Repeat, line for line, the entries below from the first line to the line containing "Now, assume that", counting both ends.
*** Opening Provided information ***
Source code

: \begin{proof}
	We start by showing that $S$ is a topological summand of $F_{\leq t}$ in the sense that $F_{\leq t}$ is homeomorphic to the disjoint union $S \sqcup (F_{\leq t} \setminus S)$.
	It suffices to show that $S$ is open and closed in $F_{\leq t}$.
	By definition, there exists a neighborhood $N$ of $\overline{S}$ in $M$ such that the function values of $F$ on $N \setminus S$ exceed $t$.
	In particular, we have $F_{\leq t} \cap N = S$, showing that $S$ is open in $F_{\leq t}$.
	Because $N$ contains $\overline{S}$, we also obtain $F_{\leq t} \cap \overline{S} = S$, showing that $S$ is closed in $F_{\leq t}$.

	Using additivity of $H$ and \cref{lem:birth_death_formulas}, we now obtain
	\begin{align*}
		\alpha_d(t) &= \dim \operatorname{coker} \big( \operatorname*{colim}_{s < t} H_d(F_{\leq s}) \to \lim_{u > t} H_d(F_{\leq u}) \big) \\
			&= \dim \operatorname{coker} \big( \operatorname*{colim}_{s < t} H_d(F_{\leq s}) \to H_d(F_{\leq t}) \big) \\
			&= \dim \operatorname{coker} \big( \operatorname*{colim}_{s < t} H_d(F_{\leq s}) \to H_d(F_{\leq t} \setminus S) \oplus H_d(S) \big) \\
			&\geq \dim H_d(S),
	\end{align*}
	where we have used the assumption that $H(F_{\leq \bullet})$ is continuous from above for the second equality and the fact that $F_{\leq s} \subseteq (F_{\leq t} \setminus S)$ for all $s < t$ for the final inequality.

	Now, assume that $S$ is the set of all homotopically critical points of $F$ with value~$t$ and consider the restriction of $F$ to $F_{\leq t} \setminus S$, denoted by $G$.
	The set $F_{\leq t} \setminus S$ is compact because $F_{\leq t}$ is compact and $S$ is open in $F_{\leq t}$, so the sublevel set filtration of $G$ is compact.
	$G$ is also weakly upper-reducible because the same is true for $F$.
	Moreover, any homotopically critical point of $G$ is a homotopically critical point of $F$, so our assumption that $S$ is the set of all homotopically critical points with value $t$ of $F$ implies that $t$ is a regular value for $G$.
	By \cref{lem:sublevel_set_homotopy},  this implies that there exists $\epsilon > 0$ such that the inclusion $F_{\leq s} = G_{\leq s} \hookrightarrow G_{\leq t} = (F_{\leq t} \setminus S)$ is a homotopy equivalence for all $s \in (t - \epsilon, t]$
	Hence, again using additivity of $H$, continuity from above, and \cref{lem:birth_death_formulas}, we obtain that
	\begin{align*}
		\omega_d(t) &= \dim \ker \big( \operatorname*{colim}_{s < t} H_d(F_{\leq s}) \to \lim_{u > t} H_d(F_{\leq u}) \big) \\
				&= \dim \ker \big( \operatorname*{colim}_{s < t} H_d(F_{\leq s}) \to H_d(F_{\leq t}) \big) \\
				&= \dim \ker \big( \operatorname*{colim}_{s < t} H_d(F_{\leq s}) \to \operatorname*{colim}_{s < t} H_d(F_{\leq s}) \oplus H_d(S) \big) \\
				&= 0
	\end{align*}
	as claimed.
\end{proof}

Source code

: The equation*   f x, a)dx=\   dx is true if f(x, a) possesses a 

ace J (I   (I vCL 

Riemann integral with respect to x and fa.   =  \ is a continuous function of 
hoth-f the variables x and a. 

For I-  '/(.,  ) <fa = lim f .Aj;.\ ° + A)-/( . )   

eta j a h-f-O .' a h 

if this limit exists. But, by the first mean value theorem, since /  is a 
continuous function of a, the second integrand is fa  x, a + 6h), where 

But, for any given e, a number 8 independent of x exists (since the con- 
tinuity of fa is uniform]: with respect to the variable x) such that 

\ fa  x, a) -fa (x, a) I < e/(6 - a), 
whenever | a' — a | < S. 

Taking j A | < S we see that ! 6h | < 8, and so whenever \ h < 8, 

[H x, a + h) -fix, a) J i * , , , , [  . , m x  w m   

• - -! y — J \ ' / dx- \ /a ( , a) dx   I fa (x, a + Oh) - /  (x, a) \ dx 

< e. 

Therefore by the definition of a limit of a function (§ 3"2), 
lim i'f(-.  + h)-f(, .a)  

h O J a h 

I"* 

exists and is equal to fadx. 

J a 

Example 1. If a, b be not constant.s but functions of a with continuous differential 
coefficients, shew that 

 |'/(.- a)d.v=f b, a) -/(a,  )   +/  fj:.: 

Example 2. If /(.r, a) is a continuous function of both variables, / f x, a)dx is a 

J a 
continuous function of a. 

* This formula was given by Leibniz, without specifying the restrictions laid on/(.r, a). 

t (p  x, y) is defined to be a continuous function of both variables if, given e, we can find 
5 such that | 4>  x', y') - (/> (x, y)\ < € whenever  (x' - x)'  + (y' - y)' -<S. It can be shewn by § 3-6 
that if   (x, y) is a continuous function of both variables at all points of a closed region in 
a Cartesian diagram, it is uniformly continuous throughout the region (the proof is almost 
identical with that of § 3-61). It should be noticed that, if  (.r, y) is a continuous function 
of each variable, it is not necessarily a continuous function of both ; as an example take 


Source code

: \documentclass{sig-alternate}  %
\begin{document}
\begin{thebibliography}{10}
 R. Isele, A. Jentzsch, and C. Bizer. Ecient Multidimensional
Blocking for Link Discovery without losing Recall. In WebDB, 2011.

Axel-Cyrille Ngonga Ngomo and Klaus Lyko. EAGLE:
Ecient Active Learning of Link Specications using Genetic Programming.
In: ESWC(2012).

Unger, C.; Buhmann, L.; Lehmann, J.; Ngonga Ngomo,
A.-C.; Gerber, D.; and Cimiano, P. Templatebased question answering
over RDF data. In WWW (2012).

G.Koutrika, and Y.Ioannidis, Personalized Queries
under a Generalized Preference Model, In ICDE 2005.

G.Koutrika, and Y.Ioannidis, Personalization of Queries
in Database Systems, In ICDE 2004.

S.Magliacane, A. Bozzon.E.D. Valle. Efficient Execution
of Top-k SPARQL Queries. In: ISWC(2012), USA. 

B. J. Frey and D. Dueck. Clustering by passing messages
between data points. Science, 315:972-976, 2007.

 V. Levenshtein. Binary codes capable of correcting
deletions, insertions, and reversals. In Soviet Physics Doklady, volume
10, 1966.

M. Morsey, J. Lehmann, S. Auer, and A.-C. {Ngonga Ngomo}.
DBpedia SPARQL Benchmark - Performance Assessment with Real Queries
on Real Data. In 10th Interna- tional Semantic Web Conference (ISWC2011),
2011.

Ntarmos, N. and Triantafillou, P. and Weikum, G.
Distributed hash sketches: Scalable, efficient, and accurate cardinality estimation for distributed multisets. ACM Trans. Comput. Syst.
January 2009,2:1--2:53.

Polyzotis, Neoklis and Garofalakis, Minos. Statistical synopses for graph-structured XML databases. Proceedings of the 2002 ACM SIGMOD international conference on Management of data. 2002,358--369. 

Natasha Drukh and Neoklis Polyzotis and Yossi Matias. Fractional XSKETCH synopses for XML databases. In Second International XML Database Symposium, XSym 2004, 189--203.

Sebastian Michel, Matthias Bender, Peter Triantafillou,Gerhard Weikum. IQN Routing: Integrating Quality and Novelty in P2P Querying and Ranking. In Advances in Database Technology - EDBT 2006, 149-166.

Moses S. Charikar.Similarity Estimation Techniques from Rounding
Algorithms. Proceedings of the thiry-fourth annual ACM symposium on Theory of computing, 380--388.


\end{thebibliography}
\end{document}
*** Closing Provided information ***
## Written answer
Source code

: \begin{proof}
	We start by showing that $S$ is a topological summand of $F_{\leq t}$ in the sense that $F_{\leq t}$ is homeomorphic to the disjoint union $S \sqcup (F_{\leq t} \setminus S)$.
	It suffices to show that $S$ is open and closed in $F_{\leq t}$.
	By definition, there exists a neighborhood $N$ of $\overline{S}$ in $M$ such that the function values of $F$ on $N \setminus S$ exceed $t$.
	In particular, we have $F_{\leq t} \cap N = S$, showing that $S$ is open in $F_{\leq t}$.
	Because $N$ contains $\overline{S}$, we also obtain $F_{\leq t} \cap \overline{S} = S$, showing that $S$ is closed in $F_{\leq t}$.

	Using additivity of $H$ and \cref{lem:birth_death_formulas}, we now obtain
	\begin{align*}
		\alpha_d(t) &= \dim \operatorname{coker} \big( \operatorname*{colim}_{s < t} H_d(F_{\leq s}) \to \lim_{u > t} H_d(F_{\leq u}) \big) \\
			&= \dim \operatorname{coker} \big( \operatorname*{colim}_{s < t} H_d(F_{\leq s}) \to H_d(F_{\leq t}) \big) \\
			&= \dim \operatorname{coker} \big( \operatorname*{colim}_{s < t} H_d(F_{\leq s}) \to H_d(F_{\leq t} \setminus S) \oplus H_d(S) \big) \\
			&\geq \dim H_d(S),
	\end{align*}
	where we have used the assumption that $H(F_{\leq \bullet})$ is continuous from above for the second equality and the fact that $F_{\leq s} \subseteq (F_{\leq t} \setminus S)$ for all $s < t$ for the final inequality.

	Now, assume that $S$ is the set of all homotopically critical points of $F$ with value~$t$ and consider the restriction of $F$ to $F_{\leq t} \setminus S$, denoted by $G$.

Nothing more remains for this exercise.